ここでいう情熱とは、ただ熱量が高いという意味ではありません。フォトグラファー、ディレクター、デザイナーそれぞれが、自分の専門性に責任とプライドを持ち、なぜこの表現を選ぶのかを自分の言葉で語れることだと考えています。その情熱を互いに尊重し、認め合うことで、個人の力がチームの力へと変わっていきます。
誰かの情熱に寄りかかるのではなく、各自が自分の持ち場で本気で向き合う。その積み重ねが、私たちのクリエイティブを支えています。
メンバーに大切にしてほしいスタンスは?
完成度へのこだわりと同時に、柔軟さを持ってほしいと思っています。正解が決まっていない中で試行錯誤することも多いため、「決まっていない状態」を前向きに楽しめることが大切です。
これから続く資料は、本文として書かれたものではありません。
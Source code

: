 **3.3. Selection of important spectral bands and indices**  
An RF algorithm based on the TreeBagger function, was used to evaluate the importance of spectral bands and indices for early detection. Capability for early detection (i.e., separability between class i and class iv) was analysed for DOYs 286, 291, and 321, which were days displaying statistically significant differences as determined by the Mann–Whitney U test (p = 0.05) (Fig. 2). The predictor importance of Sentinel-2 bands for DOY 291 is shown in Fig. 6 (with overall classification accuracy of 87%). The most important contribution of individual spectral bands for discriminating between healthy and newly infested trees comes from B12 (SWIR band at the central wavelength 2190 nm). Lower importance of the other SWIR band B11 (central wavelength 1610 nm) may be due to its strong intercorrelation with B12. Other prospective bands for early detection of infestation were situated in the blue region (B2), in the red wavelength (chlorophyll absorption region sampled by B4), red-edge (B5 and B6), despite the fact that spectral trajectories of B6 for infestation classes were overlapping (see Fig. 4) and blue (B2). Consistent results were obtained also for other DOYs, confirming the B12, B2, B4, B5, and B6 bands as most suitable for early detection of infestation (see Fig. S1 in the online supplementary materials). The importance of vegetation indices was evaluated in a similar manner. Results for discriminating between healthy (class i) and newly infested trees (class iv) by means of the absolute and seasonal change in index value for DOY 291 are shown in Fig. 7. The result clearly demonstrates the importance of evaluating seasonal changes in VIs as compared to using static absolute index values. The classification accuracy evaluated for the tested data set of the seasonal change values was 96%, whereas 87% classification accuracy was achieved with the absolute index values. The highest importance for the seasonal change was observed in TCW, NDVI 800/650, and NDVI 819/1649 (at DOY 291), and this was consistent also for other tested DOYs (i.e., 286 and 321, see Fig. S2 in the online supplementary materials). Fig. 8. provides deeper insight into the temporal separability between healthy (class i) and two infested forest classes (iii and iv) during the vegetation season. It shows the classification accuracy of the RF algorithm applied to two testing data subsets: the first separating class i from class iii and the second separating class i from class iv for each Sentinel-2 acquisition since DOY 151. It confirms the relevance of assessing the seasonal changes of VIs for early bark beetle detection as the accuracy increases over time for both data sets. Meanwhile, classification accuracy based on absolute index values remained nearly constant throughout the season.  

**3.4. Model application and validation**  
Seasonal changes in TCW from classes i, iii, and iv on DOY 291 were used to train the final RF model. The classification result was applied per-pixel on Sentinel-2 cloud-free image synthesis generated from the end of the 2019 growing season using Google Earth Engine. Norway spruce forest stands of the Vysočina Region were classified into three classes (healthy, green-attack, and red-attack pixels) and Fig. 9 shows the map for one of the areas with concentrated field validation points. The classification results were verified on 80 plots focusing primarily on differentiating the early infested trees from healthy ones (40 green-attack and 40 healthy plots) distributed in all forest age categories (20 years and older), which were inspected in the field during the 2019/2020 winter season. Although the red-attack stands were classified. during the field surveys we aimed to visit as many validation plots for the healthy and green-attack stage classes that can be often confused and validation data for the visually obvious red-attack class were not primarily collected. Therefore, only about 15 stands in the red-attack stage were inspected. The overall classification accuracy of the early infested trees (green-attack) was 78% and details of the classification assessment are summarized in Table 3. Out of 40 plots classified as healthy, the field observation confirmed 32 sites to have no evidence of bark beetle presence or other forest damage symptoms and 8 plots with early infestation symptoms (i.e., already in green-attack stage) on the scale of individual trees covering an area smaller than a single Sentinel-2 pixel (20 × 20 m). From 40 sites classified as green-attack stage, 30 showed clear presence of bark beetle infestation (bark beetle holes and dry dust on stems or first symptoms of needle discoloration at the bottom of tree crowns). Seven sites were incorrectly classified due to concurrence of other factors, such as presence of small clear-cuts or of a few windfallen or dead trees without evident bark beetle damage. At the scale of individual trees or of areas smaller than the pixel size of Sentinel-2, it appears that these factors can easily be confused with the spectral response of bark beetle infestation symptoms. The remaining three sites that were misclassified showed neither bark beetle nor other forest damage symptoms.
また、自分の担当領域だけで完結せず、前後の工程や他メンバーの仕事にも関心を持ち、チーム全体として良いアウトプットを目指す姿勢を期待しています。
どんな方がこのグループにフィットしますか?
手を動かすことが好きでありながら、考えることも好きな人がフィットします。表現の背景や意味に興味があり、「どう見せるか」「なぜ伝えるのか」を考えるのが楽しい人です。
また、工芸や文化、ストーリーに関心がある方は、この仕事をより深く楽しめると思います。自分の意見を持ちつつ、人の考えも受け取れる柔らかさがある人と一緒に働きたいです。
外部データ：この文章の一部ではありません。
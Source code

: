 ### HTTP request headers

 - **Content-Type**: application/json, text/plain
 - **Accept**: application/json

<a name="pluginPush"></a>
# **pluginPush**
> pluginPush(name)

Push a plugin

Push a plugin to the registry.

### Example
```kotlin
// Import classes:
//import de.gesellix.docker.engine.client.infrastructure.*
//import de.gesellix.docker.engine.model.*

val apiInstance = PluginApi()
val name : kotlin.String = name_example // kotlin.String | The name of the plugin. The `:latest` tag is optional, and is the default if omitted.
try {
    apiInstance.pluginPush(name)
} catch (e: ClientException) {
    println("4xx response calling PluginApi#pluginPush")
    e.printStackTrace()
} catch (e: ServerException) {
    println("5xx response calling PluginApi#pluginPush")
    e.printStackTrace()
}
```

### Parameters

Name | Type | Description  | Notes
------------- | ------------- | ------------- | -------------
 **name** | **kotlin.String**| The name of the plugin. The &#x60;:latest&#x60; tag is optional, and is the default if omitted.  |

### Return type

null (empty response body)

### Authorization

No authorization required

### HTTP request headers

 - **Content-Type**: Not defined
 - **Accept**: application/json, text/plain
逆に、こういう方には合わないかもしれない、という点は?
明確な答えや指示が常に用意されていないと不安になる方には、少し難しいかもしれません。また、自分の作業範囲だけに集中したい、チームやフローにはあまり関心がない、というスタンスだと、ギャップを感じる可能性があります。
完成までに何度も考え直したり、調整したりするプロセスを前向きに捉えられるかが重要です。
今後1〜2年で、どんなグループになっていたいですか?
今後は、個々のスキルに依存しすぎない、再現性のあるクリエイティブチームを目指しています。アウトプットの質を高め続けながら、制作フローを整え、誰が関わっても一定以上のクオリティが出せる状態をつくりたいと考えています。
また、受け身で制作するのではなく、事業やブランドの成長に対して主体的に提案できるチームへと進化していきたいです。
最後まで読んでくださった方に、一言
自分たちがつくったコンテンツやページを通して、工芸や作り手の魅力が誰かに届き、共感や信頼につながる瞬間に立ち会えることが大きなやりがいです。また、試行錯誤しながらチームや仕組みが少しずつ整っていく過程も、この仕事ならではの面白さだと思います。単発の制作ではなく、積み重ねによってブランドを育てていく感覚があります。
もし「自分にできるだろうか」と迷っているなら、その迷い自体がこの仕事に向いているサインかもしれません。完璧な答えを持っている人よりも、考え続けられる人と一緒に働きたいと思っています。つくることが好きで、意味や背景にも向き合いたい方であれば、きっと挑戦しがいのある環境です。
Musubi Labのクリエイティブグループは、ただ美しいものをつくるチームではありません。工芸や作り手の背景にある価値をすくい上げ、言葉とビジュアルに翻訳し、顧客に届く体験として届ける。その積み重ねが、ブランドへの信頼や共感を育てていきます。
梅原の言葉からは、「つくること」への情熱と同時に、「つくり続けられる仕組み」を整えることへの強い意志が伝わってきました。
個人の才能だけに頼らず、チームとして再現性を持ちながら、より良い表現へと更新し続ける——。
その姿勢こそが、Musubi Labが目指すブランドづくりの根幹なのかもしれません。
これからMusubi Labのクリエイティブグループが、どのような表現を生み出し、どんな形でブランドを進化させていくのか。その歩みは、今後のMUSUBI KILNの世界観を語る上で欠かせないものになっていくはずです。